CNS Canada — ICE Futures Canada canola contracts moved lower during the week ended Wednesday, with the biggest losses in the new-crop months as the July/November spread moved back to an inverse.
“That spread is not going to be at carrying charges again until the producer sells it, and if he doesn’t sell in June… that spread is going for a ride,” said Wayne Palmer, senior analyst with Agri-Trend Marketing.
Traders holding positions in July canola will need to see some more farmer selling in order to get out of the front month, he said.
However, while farmers have supplies to sell, they don’t like these current prices and are unwilling to make sales on the way down.
For the new-crop November, funds are putting on a short position, and Palmer expected to see them add to those shorts as prices move lower.
With good crop prospects so far, “the only miracle on the upside will be a weather scare; otherwise everything looks bearish,” said Palmer.

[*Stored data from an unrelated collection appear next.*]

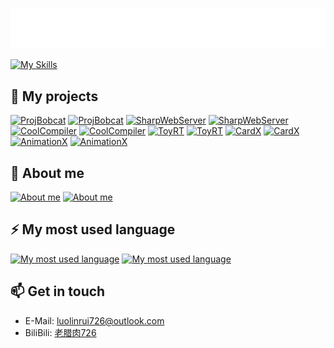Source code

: <p>
<img src="/laolarou.svg"/>
</p>

[![My Skills](https://skillicons.dev/icons?i=cs,dotnet,unity,java,cpp,html,ts,nodejs)](https://skillicons.dev)

## 🎲 My projects

[![ProjBobcat](https://github-readme-stats.vercel.app/api/pin/?username=corona-studio&repo=ProjBobcat&theme=radical#gh-dark-mode-only)](https://github.com/Corona-Studio/ProjBobcat#gh-dark-mode-only)
[![ProjBobcat](https://github-readme-stats.vercel.app/api/pin/?username=corona-studio&repo=ProjBobcat&theme=swift#gh-light-mode-only)](https://github.com/Corona-Studio/ProjBobcat#gh-light-mode-only)
[![SharpWebServer](https://github-readme-stats.vercel.app/api/pin/?username=corona-studio&repo=SharpWebServer&theme=radical#gh-dark-mode-only)](https://github.com/Corona-Studio/SharpWebServer#gh-dark-mode-only)
[![SharpWebServer](https://github-readme-stats.vercel.app/api/pin/?username=corona-studio&repo=SharpWebServer&theme=swift#gh-light-mode-only)](https://github.com/Corona-Studio/SharpWebServer#gh-light-mode-only)
[![CoolCompiler](https://github-readme-stats.vercel.app/api/pin/?username=laolarou726&repo=CoolCompiler&theme=radical#gh-dark-mode-only)](https://github.com/laolarou726/CoolCompiler#gh-dark-mode-only)
[![CoolCompiler](https://github-readme-stats.vercel.app/api/pin/?username=laolarou726&repo=CoolCompiler&theme=swift#gh-light-mode-only)](https://github.com/laolarou726/CoolCompiler#gh-light-mode-only)
[![ToyRT](https://github-readme-stats.vercel.app/api/pin/?username=laolarou726&repo=ToyRT&theme=radical#gh-dark-mode-only)](https://github.com/laolarou726/ToyRT#gh-dark-mode-only)
[![ToyRT](https://github-readme-stats.vercel.app/api/pin/?username=laolarou726&repo=ToyRT&theme=swift#gh-light-mode-only)](https://github.com/laolarou726/ToyRT#gh-light-mode-only)
[![CardX](https://github-readme-stats.vercel.app/api/pin/?username=laolarou726&repo=CardX&theme=radical#gh-dark-mode-only)](https://github.com/laolarou726/CardX#gh-dark-mode-only)
[![CardX](https://github-readme-stats.vercel.app/api/pin/?username=laolarou726&repo=CardX&theme=swift#gh-light-mode-only)](https://github.com/laolarou726/CardX#gh-light-mode-only)
[![AnimationX](https://github-readme-stats.vercel.app/api/pin/?username=corona-studio&repo=AnimationX&theme=radical#gh-dark-mode-only)](https://github.com/Corona-Studio/AnimationX#gh-dark-mode-only)
[![AnimationX](https://github-readme-stats.vercel.app/api/pin/?username=corona-studio&repo=AnimationX&theme=swift#gh-light-mode-only)](https://github.com/Corona-Studio/AnimationX#gh-light-mode-only)

## 👀 About me

[![About me](https://github-readme-stats.vercel.app/api?username=laolarou726&count_private=true&show_icons=true&theme=radical#gh-dark-mode-only)](https://github-readme-stats.vercel.app/api?username=laolarou726&count_private=true&show_icons=true&theme=radical#gh-dark-mode-only)
[![About me](https://github-readme-stats.vercel.app/api?username=laolarou726&count_private=true&show_icons=true&theme=swift#gh-light-mode-only)](https://github-readme-stats.vercel.app/api?username=laolarou726&count_private=true&show_icons=true&theme=swift#gh-light-mode-only)

## ⚡ My most used language

[![My most used language](https://github-readme-stats.vercel.app/api/top-langs/?username=laolarou726&count_private=true&layout=compact&theme=radical#gh-dark-mode-only)](https://github-readme-stats.vercel.app/api/top-langs/?username=laolarou726&count_private=true&layout=compact&theme=radical#gh-dark-mode-only)
[![My most used language](https://github-readme-stats.vercel.app/api/top-langs/?username=laolarou726&count_private=true&layout=compact&theme=swift#gh-light-mode-only)](https://github-readme-stats.vercel.app/api/top-langs/?username=laolarou726&count_private=true&layout=compact&theme=swift#gh-light-mode-only)

## 📫 Get in touch

- E-Mail: [luolinrui726@outlook.com](mailto:luolinrui726@outlook.com)
- BiliBili: [老腊肉726](https://space.bilibili.com/31267692)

“If we don’t get a weather scare, these will be high prices at harvest time,” said Palmer on the current pricing levels. As a result, he recommended producers lock in a portion of their new-crop canola now.
However, a weather premium could develop quickly and “as soon as the weatherman says a high ridge is developing, that will take it up,” said Palmer.
— Phil Franz-Warkentin writes for Commodity News Service Canada, a Winnipeg company specializing in grain and commodity market reporting.